*** Begin section ***

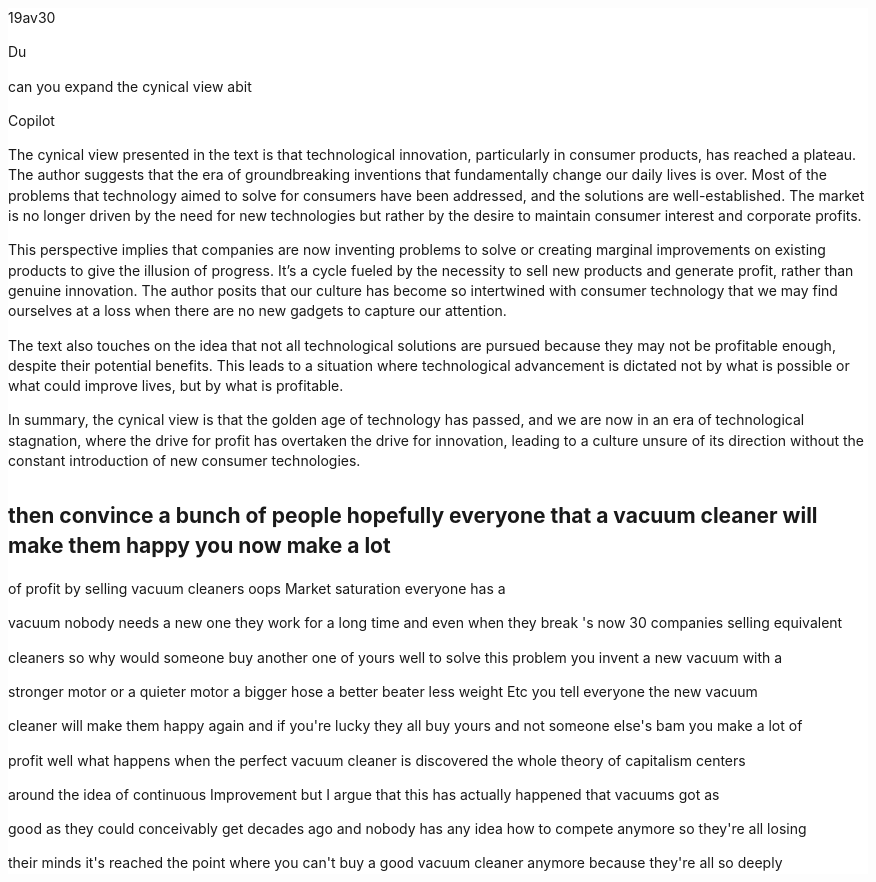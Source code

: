 19av30

Du

can you expand the cynical view abit

Copilot

The cynical view presented in the text is that technological innovation, particularly in consumer products, has reached a plateau. The author suggests that the era of groundbreaking inventions that fundamentally change our daily lives is over. Most of the problems that technology aimed to solve for consumers have been addressed, and the solutions are well-established. The market is no longer driven by the need for new technologies but rather by the desire to maintain consumer interest and corporate profits.

This perspective implies that companies are now inventing problems to solve or creating marginal improvements on existing products to give the illusion of progress. It’s a cycle fueled by the necessity to sell new products and generate profit, rather than genuine innovation. The author posits that our culture has become so intertwined with consumer technology that we may find ourselves at a loss when there are no new gadgets to capture our attention.

The text also touches on the idea that not all technological solutions are pursued because they may not be profitable enough, despite their potential benefits. This leads to a situation where technological advancement is dictated not by what is possible or what could improve lives, but by what is profitable.

In summary, the cynical view is that the golden age of technology has passed, and we are now in an era of technological stagnation, where the drive for profit has overtaken the drive for innovation, leading to a culture unsure of its direction without the constant introduction of new consumer technologies.

then convince a bunch of people hopefully everyone that a vacuum cleaner will make them happy you now make a lot
 ---
of profit by selling vacuum cleaners oops Market saturation everyone has a
 
vacuum nobody needs a new one they work for a long time and even when they break 's now 30 companies selling equivalent
 
cleaners so why would someone buy another one of yours well to solve this problem you invent a new vacuum with a
 
stronger motor or a quieter motor a bigger hose a better beater less weight Etc you tell everyone the new vacuum
 
cleaner will make them happy again and if you're lucky they all buy yours and not someone else's bam you make a lot of
 
profit well what happens when the perfect vacuum cleaner is discovered the whole theory of capitalism centers
 
around the idea of continuous Improvement but I argue that this has actually happened that vacuums got as
 
good as they could conceivably get decades ago and nobody has any idea how to compete anymore so they're all losing
 
their minds it's reached the point where you can't buy a good vacuum cleaner anymore because they're all so deeply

*** End section ***

**Problem statement:** Each line of the listing above that includes the word "what" is to be counted, and only the total reported.

**Task solution:** 2